It says that there are two ways in which it could be done:
It comments ‘While recognising that the Scottish Executive is consulting on a separate obligation for marine support only in Scotland, following the multiple obligation model, the Government does not consider that this option offers an attractive means of banding the Obligation as a whole’, since it ‘would involve setting separate obligation levels for a number of different renewable technologies- effectively instructing the market which technologies to use to meet the Government’s renewables targets. The multiple ROC approach has the advantage that the Government sets the level of support, but leaves it up to the market to decide what generation mix is appropriate.’

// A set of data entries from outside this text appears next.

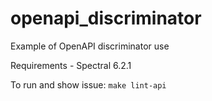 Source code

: # openapi_discriminator
Example of OpenAPI discriminator use

Requirements
    - Spectral 6.2.1

To run and show issue: `make lint-api`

It proposes that ‘individual bands could be set for each main renewable technology (i.e. onshore wind, landfill gas, offshore wind, co-firing etc.)’ but is open to suggestions on sub-bands, ‘for example, separate bands for smaller and larger projects, or a band for all microgeneration projects, or a band that gave additional support for projects that also use heat’.
It says it is committed to ‘maintaining Obligation levels above the level of ROC-eligible renewable generation, up to a maximum level of 20% of electricity generation from renewable sources. Any increases in Obligation levels above 15.4% will not occur at pre-determined stages, as with existing announcements, but will follow a ‘guaranteed headroom’ model, where increases are contingent on appropriate levels of growth in renewable generation.’
The Government will ‘remove the automatic increase of the buyout price in line with inflation from 2015/16 onwards’ and will consult on measures ‘to introduce a “ski slope” mechanism for ROC prices- i.e. to amend the RO such that any renewable generation exceeding the level of demand for ROCs created by the Obligation would not have a precipitate impact on ROC prices but would instead ensure that ROC prices tapered smoothly down in a situation of oversupply’.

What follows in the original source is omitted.